Count the lines of the listing below where "following" shows up, and please answer with that number only.
********
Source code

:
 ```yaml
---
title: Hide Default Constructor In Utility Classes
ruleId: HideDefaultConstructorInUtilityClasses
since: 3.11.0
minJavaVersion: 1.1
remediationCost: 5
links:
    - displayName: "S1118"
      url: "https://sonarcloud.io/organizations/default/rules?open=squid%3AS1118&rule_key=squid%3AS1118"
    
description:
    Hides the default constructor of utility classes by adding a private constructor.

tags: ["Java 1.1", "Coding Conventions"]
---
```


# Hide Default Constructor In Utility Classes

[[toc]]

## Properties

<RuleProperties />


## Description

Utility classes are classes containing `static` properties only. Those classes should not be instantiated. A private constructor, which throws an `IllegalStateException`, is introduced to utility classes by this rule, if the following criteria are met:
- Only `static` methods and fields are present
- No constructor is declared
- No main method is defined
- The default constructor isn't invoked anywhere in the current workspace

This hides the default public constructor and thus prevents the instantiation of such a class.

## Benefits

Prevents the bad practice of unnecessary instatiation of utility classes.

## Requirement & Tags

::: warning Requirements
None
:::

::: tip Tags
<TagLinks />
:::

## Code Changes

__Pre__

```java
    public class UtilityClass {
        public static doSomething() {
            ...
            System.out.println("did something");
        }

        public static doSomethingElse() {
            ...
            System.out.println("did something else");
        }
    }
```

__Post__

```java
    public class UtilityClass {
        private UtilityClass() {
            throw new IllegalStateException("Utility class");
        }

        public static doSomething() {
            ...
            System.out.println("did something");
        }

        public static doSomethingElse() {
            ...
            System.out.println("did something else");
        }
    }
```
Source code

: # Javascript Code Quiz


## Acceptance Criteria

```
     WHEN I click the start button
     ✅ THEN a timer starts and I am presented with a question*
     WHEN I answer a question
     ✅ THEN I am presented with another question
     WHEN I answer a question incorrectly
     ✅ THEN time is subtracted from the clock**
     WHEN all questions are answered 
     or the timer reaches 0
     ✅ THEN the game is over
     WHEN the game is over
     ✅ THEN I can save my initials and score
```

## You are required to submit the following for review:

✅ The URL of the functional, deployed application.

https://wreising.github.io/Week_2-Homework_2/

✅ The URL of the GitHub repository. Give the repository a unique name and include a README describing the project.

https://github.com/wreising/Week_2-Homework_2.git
********
## REPLY
2